IOS 6 vs 7, Scott Forstall vs. Jony Ive Comparison Gif Courtesy GadgetLove

Creepy IOS 6 vs 7 Icons, Scott Forstall vs. Jony Ive comparison image courtesy GadgetLove

On Wednesday, Apple publicly released it’s new IOS 7 operating system for mobile and tablet devices and with it came one of the most significant ( — and for some, controversial — design changes to the Apple Human Interface Guidelines (Apple’s strongly encouraged design principles that have driven apps and products on the platforms to be so uniformly designed) that has many major applications redesigning their interfaces from IOS 6 to IOS 7. It’s this heavy design guidance (or constraint, depending on which side of the fence you fall on) that has rooted Apple’s style and foundation in the history of mobile and tablet design.

Early on, Apple was a pioneer in digital skeuomorphism – the practice of making objects look like ‘real world’ objects. This can be observed in Apple’s old Notepad application designed with lines, texture, shredded paper edges and yellow background color, simulating a paper legal pad or the leather stitching details in the User Contacts application.

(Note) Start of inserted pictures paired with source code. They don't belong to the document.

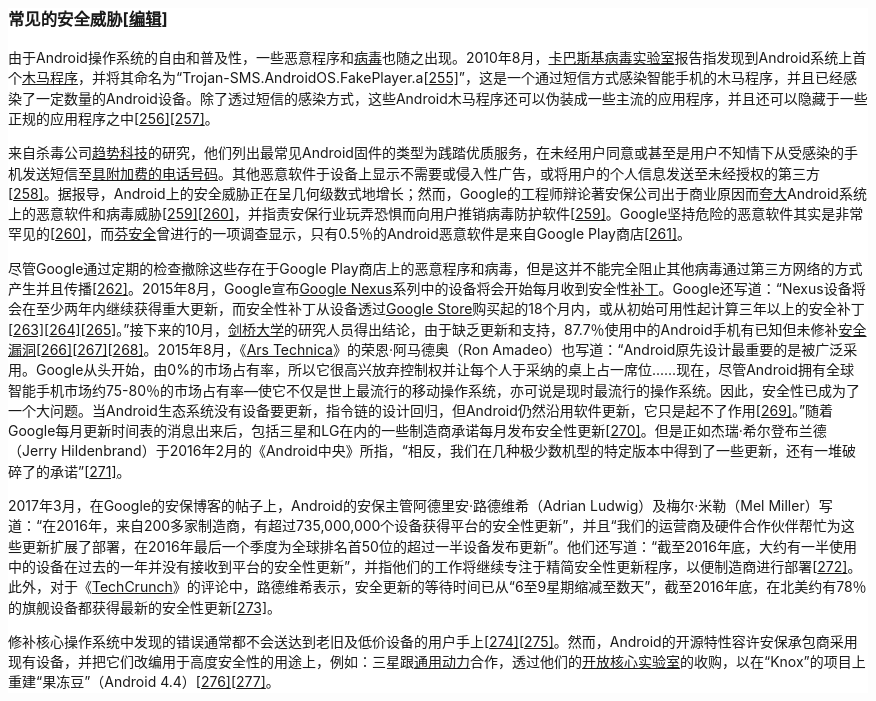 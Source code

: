   ### 常见的安全威胁[[编辑](https://zh.wikipedia.org/w/index.php?title=Android&action=edit&section=18)]

  由于Android操作系统的自由和普及性，一些恶意程序和[病毒](https://zh.wikipedia.org/wiki/病毒)也随之出现。2010年8月，[卡巴斯基病毒实验室](https://zh.wikipedia.org/wiki/卡巴斯基實驗室)报告指发现到Android系统上首个[木马程序](https://zh.wikipedia.org/wiki/特洛伊木马_(电脑))，并将其命名为“Trojan-SMS.AndroidOS.FakePlayer.a[[255\]](https://zh.wikipedia.org/wiki/Android#cite_note-255)”，这是一个通过短信方式感染智能手机的木马程序，并且已经感染了一定数量的Android设备。除了透过短信的感染方式，这些Android木马程序还可以伪装成一些主流的应用程序，并且还可以隐藏于一些正规的应用程序之中[[256\]](https://zh.wikipedia.org/wiki/Android#cite_note-256)[[257\]](https://zh.wikipedia.org/wiki/Android#cite_note-257)。

  来自杀毒公司[趋势科技](https://zh.wikipedia.org/wiki/趨勢科技)的研究，他们列出最常见Android固件的类型为践踏优质服务，在未经用户同意或甚至是用户不知情下从受感染的手机发送短信至[具附加费的电话号码](https://zh.wikipedia.org/w/index.php?title=具附加費的電話號碼&action=edit&redlink=1)。其他恶意软件于设备上显示不需要或侵入性广告，或将用户的个人信息发送至未经授权的第三方[[258\]](https://zh.wikipedia.org/wiki/Android#cite_note-258)。据报导，Android上的安全威胁正在呈几何级数式地增长；然而，Google的工程师辩论著安保公司出于商业原因而[夸大](https://zh.wikipedia.org/wiki/FUD)Android系统上的恶意软件和病毒威胁[[259\]](https://zh.wikipedia.org/wiki/Android#cite_note-exaggeration-259)[[260\]](https://zh.wikipedia.org/wiki/Android#cite_note-extremely-260)，并指责安保行业玩弄恐惧而向用户推销病毒防护软件[[259\]](https://zh.wikipedia.org/wiki/Android#cite_note-exaggeration-259)。Google坚持危险的恶意软件其实是非常罕见的[[260\]](https://zh.wikipedia.org/wiki/Android#cite_note-extremely-260)，而[芬安全](https://zh.wikipedia.org/wiki/芬氏安全)曾进行的一项调查显示，只有0.5％的Android恶意软件是来自Google Play商店[[261\]](https://zh.wikipedia.org/wiki/Android#cite_note-261)。

  尽管Google通过定期的检查撤除这些存在于Google Play商店上的恶意程序和病毒，但是这并不能完全阻止其他病毒通过第三方网络的方式产生并且传播[[262\]](https://zh.wikipedia.org/wiki/Android#cite_note-262)。2015年8月，Google宣布[Google Nexus](https://zh.wikipedia.org/wiki/Google_Nexus)系列中的设备将会开始每月收到安全性[补丁](https://zh.wikipedia.org/wiki/修補程式)。Google还写道：“Nexus设备将会在至少两年内继续获得重大更新，而安全性补丁从设备透过[Google Store](https://zh.wikipedia.org/wiki/Google_Store)购买起的18个月内，或从初始可用性起计算三年以上的安全补丁[[263\]](https://zh.wikipedia.org/wiki/Android#cite_note-263)[[264\]](https://zh.wikipedia.org/wiki/Android#cite_note-264)[[265\]](https://zh.wikipedia.org/wiki/Android#cite_note-265)。”接下来的10月，[剑桥大学](https://zh.wikipedia.org/wiki/劍橋大學)的研究人员得出结论，由于缺乏更新和支持，87.7％使用中的Android手机有已知但未修补[安全漏洞](https://zh.wikipedia.org/wiki/计算机安全隐患)[[266\]](https://zh.wikipedia.org/wiki/Android#cite_note-266)[[267\]](https://zh.wikipedia.org/wiki/Android#cite_note-267)[[268\]](https://zh.wikipedia.org/wiki/Android#cite_note-268)。2015年8月，《[Ars Technica](https://zh.wikipedia.org/wiki/Ars_Technica)》的荣恩·阿马德奥（Ron Amadeo）也写道：“Android原先设计最重要的是被广泛采用。Google从头开始，由0%的市场占有率，所以它很高兴放弃控制权并让每个人于采纳的桌上占一席位......现在，尽管Android拥有全球智能手机市场约75-80％的市场占有率—使它不仅是世上最流行的移动操作系统，亦可说是现时最流行的操作系统。因此，安全性已成为了一个大问题。当Android生态系统没有设备要更新，指令链的设计回归，但Android仍然沿用软件更新，它只是起不了作用[[269\]](https://zh.wikipedia.org/wiki/Android#cite_note-269)。”随着Google每月更新时间表的消息出来后，包括三星和LG在内的一些制造商承诺每月发布安全性更新[[270\]](https://zh.wikipedia.org/wiki/Android#cite_note-270)。但是正如杰瑞·希尔登布兰德（Jerry Hildenbrand）于2016年2月的《Android中央》所指，“相反，我们在几种极少数机型的特定版本中得到了一些更新，还有一堆破碎了的承诺”[[271\]](https://zh.wikipedia.org/wiki/Android#cite_note-271)。

  2017年3月，在Google的安保博客的帖子上，Android的安保主管阿德里安·路德维希（Adrian Ludwig）及梅尔·米勒（Mel Miller）写道：“在2016年，来自200多家制造商，有超过735,000,000个设备获得平台的安全性更新”，并且“我们的运营商及硬件合作伙伴帮忙为这些更新扩展了部署，在2016年最后一个季度为全球排名首50位的超过一半设备发布更新”。他们还写道：“截至2016年底，大约有一半使用中的设备在过去的一年并没有接收到平台的安全性更新”，并指他们的工作将继续专注于精简安全性更新程序，以便制造商进行部署[[272\]](https://zh.wikipedia.org/wiki/Android#cite_note-272)。此外，对于《[TechCrunch](https://zh.wikipedia.org/wiki/TechCrunch)》的评论中，路德维希表示，安全更新的等待时间已从“6至9星期缩减至数天”，截至2016年底，在北美约有78％的旗舰设备都获得最新的安全性更新[[273\]](https://zh.wikipedia.org/wiki/Android#cite_note-273)。

  修补核心操作系统中发现的错误通常都不会送达到老旧及低价设备的用户手上[[274\]](https://zh.wikipedia.org/wiki/Android#cite_note-274)[[275\]](https://zh.wikipedia.org/wiki/Android#cite_note-275)。然而，Android的开源特性容许安保承包商采用现有设备，并把它们改编用于高度安全性的用途上，例如：三星跟[通用动力](https://zh.wikipedia.org/wiki/通用動力)合作，透过他们的[开放核心实验室](https://zh.wikipedia.org/wiki/開放核心實驗室)的收购，以在“Knox”的项目上重建“果冻豆”（Android 4.4）[[276\]](https://zh.wikipedia.org/wiki/Android#cite_note-276)[[277\]](https://zh.wikipedia.org/wiki/Android#cite_note-277)。

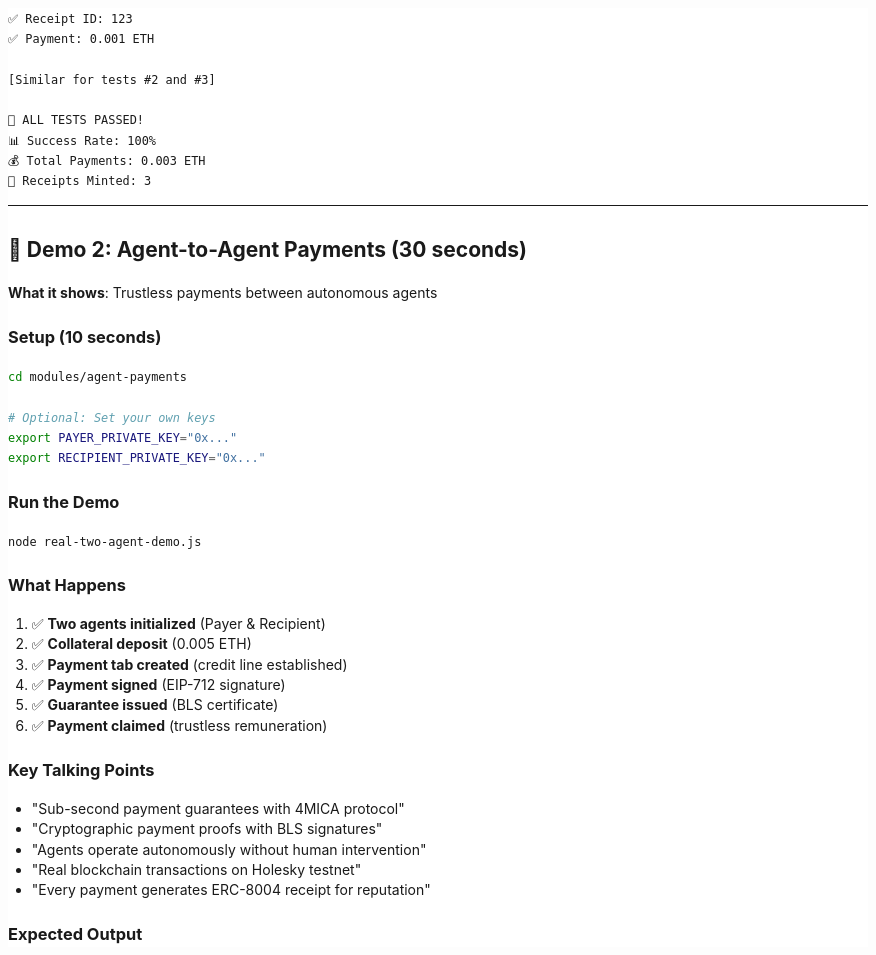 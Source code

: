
 ```
✅ Receipt ID: 123
✅ Payment: 0.001 ETH

[Similar for tests #2 and #3]

🎉 ALL TESTS PASSED!
📊 Success Rate: 100%
💰 Total Payments: 0.003 ETH
🧾 Receipts Minted: 3
```

---

## 🤖 Demo 2: Agent-to-Agent Payments (30 seconds)

**What it shows**: Trustless payments between autonomous agents

### Setup (10 seconds)

```bash
cd modules/agent-payments

# Optional: Set your own keys
export PAYER_PRIVATE_KEY="0x..."
export RECIPIENT_PRIVATE_KEY="0x..."
```

### Run the Demo

```bash
node real-two-agent-demo.js
```

### What Happens

1. ✅ **Two agents initialized** (Payer & Recipient)
2. ✅ **Collateral deposit** (0.005 ETH)
3. ✅ **Payment tab created** (credit line established)
4. ✅ **Payment signed** (EIP-712 signature)
5. ✅ **Guarantee issued** (BLS certificate)
6. ✅ **Payment claimed** (trustless remuneration)

### Key Talking Points

- "Sub-second payment guarantees with 4MICA protocol"
- "Cryptographic payment proofs with BLS signatures"
- "Agents operate autonomously without human intervention"
- "Real blockchain transactions on Holesky testnet"
- "Every payment generates ERC-8004 receipt for reputation"

### Expected Output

With early digital interfaces, using skeuomorphism can often help users unfamiliar with technologies or digital interfaces become more comfortable using apps by mimicking a ‘real world’ experiences they’re familiar with.

As digital literacy grows, moving away from this practice to a flat design becomes easier and a natural evolution of interface design. For some of our BBG audiences with lower digital literacy, and experience this could be good and bad news, but overall I think it’s positive. How familiar are people in rural Africa going to be with interfaces that mimic legal pads or leather-bound Day Planners? The jump to flat, cleaner and simpler interfaces might serve them better, despite having less experience navigating digital content.

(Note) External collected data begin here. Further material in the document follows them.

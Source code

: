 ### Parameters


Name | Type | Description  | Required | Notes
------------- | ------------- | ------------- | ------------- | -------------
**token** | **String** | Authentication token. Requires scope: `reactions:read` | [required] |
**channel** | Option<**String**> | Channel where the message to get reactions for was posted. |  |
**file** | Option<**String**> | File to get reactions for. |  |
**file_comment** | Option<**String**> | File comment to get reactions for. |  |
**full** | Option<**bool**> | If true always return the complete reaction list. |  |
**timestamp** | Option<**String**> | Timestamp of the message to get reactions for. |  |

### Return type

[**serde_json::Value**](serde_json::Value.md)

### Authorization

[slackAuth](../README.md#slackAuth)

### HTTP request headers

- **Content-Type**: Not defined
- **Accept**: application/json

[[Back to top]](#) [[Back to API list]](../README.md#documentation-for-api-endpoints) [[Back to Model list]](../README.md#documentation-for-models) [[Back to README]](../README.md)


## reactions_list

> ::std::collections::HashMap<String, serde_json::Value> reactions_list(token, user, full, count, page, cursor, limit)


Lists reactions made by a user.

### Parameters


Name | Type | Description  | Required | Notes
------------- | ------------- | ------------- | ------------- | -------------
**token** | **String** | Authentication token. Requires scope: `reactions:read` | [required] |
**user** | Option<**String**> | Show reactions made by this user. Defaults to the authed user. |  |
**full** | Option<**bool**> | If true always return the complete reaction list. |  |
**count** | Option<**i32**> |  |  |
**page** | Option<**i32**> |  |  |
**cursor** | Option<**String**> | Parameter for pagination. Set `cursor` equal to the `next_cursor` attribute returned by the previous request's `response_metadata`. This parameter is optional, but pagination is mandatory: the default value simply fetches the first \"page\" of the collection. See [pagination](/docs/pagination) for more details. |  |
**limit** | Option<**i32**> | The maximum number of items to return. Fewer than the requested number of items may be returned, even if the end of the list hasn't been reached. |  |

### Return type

With IOS 7 removing a lot of the beveling, textures and gradients, the interface becomes cleaner and more open. The design also appears incredibly more simple, but managing that simplicity with making a sophisticated, content- and feature-rich and usable user experiences requires a mastery of design.

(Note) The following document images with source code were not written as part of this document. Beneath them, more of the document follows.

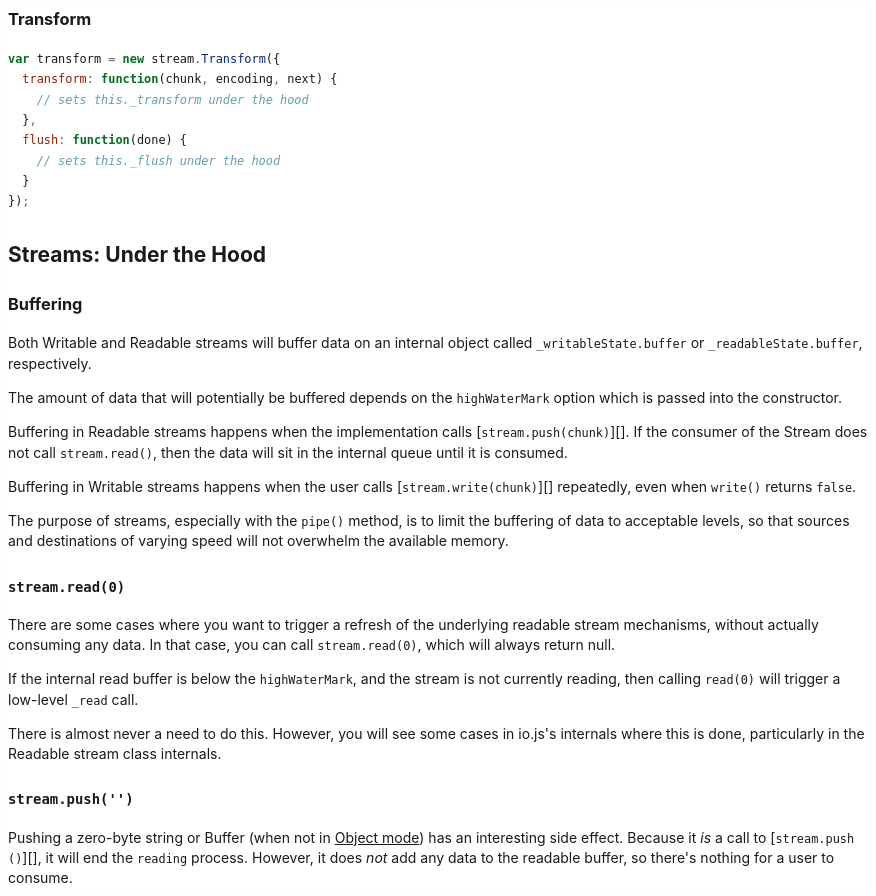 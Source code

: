 ### Transform

```javascript
var transform = new stream.Transform({
  transform: function(chunk, encoding, next) {
    // sets this._transform under the hood
  },
  flush: function(done) {
    // sets this._flush under the hood
  }
});
```

## Streams: Under the Hood



### Buffering



Both Writable and Readable streams will buffer data on an internal object called `_writableState.buffer` or `_readableState.buffer`, respectively.

The amount of data that will potentially be buffered depends on the `highWaterMark` option which is passed into the constructor.

Buffering in Readable streams happens when the implementation calls [`stream.push(chunk)`][]. If the consumer of the Stream does not call `stream.read()`, then the data will sit in the internal queue until it is consumed.

Buffering in Writable streams happens when the user calls [`stream.write(chunk)`][] repeatedly, even when `write()` returns `false`.

The purpose of streams, especially with the `pipe()` method, is to limit the buffering of data to acceptable levels, so that sources and destinations of varying speed will not overwhelm the available memory.

### `stream.read(0)`

There are some cases where you want to trigger a refresh of the underlying readable stream mechanisms, without actually consuming any data. In that case, you can call `stream.read(0)`, which will always return null.

If the internal read buffer is below the `highWaterMark`, and the stream is not currently reading, then calling `read(0)` will trigger a low-level `_read` call.

There is almost never a need to do this. However, you will see some cases in io.js's internals where this is done, particularly in the Readable stream class internals.

### `stream.push('')`

Pushing a zero-byte string or Buffer (when not in [Object mode](#stream_object_mode)) has an interesting side effect. Because it *is* a call to [`stream.push()`][], it will end the `reading` process. However, it does *not* add any data to the readable buffer, so there's nothing for a user to consume.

Flat design also elevates content and its visual quality to a new level — a critically important factor for the BBG’s content producing entities — because all the design noise and textures are stripped away, having excellent, high-resolution, optimized images and video becomes increasingly important.

Patrick Keane on Venture Beat emphasized flat design’s importance for content and advertising:

“The shift from skeuomorphic to flat design is not purely aesthetic. Stripped of any ornamental clutter, the minimalistic design of iOS 7 elevates the content. The implication for advertisers is simple — if any aspect of an ad’s form or function is not integrated into the new interface, it will be a clear distraction from the user experience. Take the new Safari, for example.  It’s buttons and bars stay hidden until you scroll to reveal them and ‘Reading List’ in Safari consolidates web articles into a feed that you can seamlessly scroll through.”

The curious thing about these changes are how many mobile and tablet operating systems are converging on a “flat” design paradigm. The approach was first brought to the modern mobile market by Windows 8 and their tiled navigation interface. Google’s Android has also embraced simplicity and flat design in their 4.0 and newer platforms. This design principle merging is good news for those of us producing multi-platform apps.

As we continue to build out the BBG mobile and tablet applications we’re preparing a redesign this Winter for larger device interfaces that will further embrace flat design principles and allow our international content to sing by showcasing our journalism in bigger, bolder and cleaner interfaces. Stay tuned for more.

Oh, and yes, we’ve upgraded our apps to support IOS 7 in the meantime.